The front facade of Mondeo Spring is all balconies held up by a series of vertical shafts, reaching to the top of the structure. This cuts down on the bulk to some degree, says Christopher Hume.
November 07, 2009
Lined with endless strip malls and apartment buildings, it pretty well sums up where we went wrong with post-war suburban development.
Though it now boasts an impressive array of bus routes, Ellesmere is one of those little thoroughfares (an old concession road) that grew into a major artery. Roads such as this form the skeleton on which the suburbs are built. Because there's not much in the way of a street grid in these areas, everyone who travels near or far is forced onto this sort of highway.
The bungalows and lowrise residential slabs that were constructed by the hundreds out here are now giving way to more densely designed condo complexes spread out over large properties.
In the decades ahead, Ellesmere and the neighbourhoods through which it runs will be changed from top to bottom. The idea of land as an almost infinite resource no longer makes sense, even in Canada.
Taller buildings with retail at grade and residential above will eventually replace the strip malls that make Ellesmere a wasteland. By then there will also be bicycle lanes and light-rail transit. People won't call it Scarberia anymore.

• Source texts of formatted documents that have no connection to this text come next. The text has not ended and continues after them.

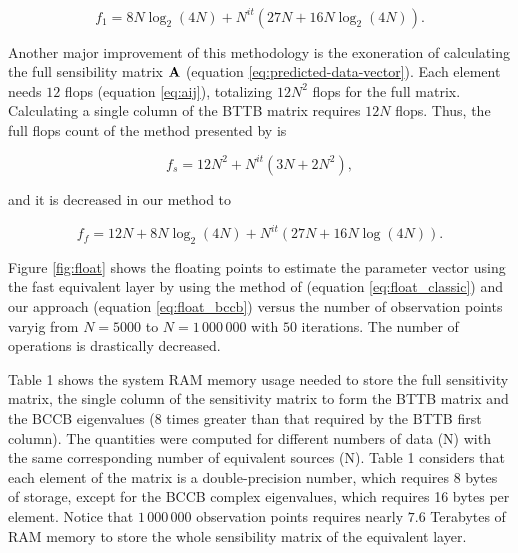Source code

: \documentclass[manuscript,revised]{geophysics}
\begin{document}
\begin{equation}
f_1 = 8N\log_2(4N) + N^{it} (27N + 16N\log_2(4N)).
\label{eq:float_bccb}
\end{equation}

Another major improvement of this methodology is the exoneration of calculating the full sensibility matrix $\tensor{A}$ (equation \ref{eq:predicted-data-vector}). Each element needs $12$ flops (equation \ref{eq:aij}), totalizing $12N^2$ flops for the full matrix. Calculating a single column of the BTTB matrix requires $12N$ flops.
Thus, the full flops count of the method presented by \citet{siqueira-etal2017} is

\begin{equation}
f_s = 12N^2 + N^{it} (3N + 2N^2),
\label{eq:float_siqueira}
\end{equation}

and it is decreased in our method to

\begin{equation}
f_f = 12N + 8N \log_2(4N) + N^{it} (27N + 16N\log(4N)).
\label{eq:float_new}
\end{equation}

Figure \ref{fig:float} shows the floating points to estimate the parameter vector using the fast equivalent layer by using the method of \citet{siqueira-etal2017} (equation \ref{eq:float_classic}) and our approach (equation \ref{eq:float_bccb}) versus the number of observation points varyig from $N = 5000$ to $N = 1\,000\,000$ with $50$ iterations. The number of operations is drastically decreased.

Table 1 shows the system RAM memory usage needed to store the full sensitivity matrix, the single column of the sensitivity matrix to form the BTTB matrix and the BCCB eigenvalues ($8$ times greater than that required by the BTTB first column). The quantities were computed for different numbers of data (N) with the same corresponding number of equivalent sources (N). Table 1 considers that each element of the matrix is a double-precision number, which requires 8 bytes of storage, except for the BCCB complex eigenvalues, which requires 16 bytes per element. Notice that $1\,000\,000$ observation points requires nearly $7.6$ Terabytes of RAM memory to store the whole sensibility matrix of the equivalent layer.
\end{document}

MONDEO SPRING, 8 MONDEO DRIVE: Sitting just off Ellesmere at Birchmount Rd., this enormous slab exerts its presence through sheer size.
It's not so much the height, which at 17 storeys qualifies as midrise, but the massive horizontal volume of the project. The front facade is all balconies held up by a series of vertical shafts that reach to the top of the structure. In this way, the architects have managed to cut down the bulk to some degree.
On the other hand, there's no mistaking that this is one huge development. It looks like a 21st-century version of those sprawling industrial campuses that appeared in the 1800s.
Perhaps the bigger-is-better approach makes sense in a context where large communities are being carved out of empty land.
One of the things we tend to overlook is that projects such as Mondeo Springs respond to one set of conditions even as they create another.
The suburban aspect of the situation is reflected in the massing of the building, which is a big, dense, boxlike and self-contained in its own compound within a parking lot. At the same time, the arrival of so many new residents to the area will lead to greater need for amenities, shops and transit.
This process – let's call it the maturing of suburbia – will occupy more effort and energy in the coming decades.
The final irony might be that the empty spaces that enslaved the suburbs will eventually save them. One generation's green space will become growth space for the next.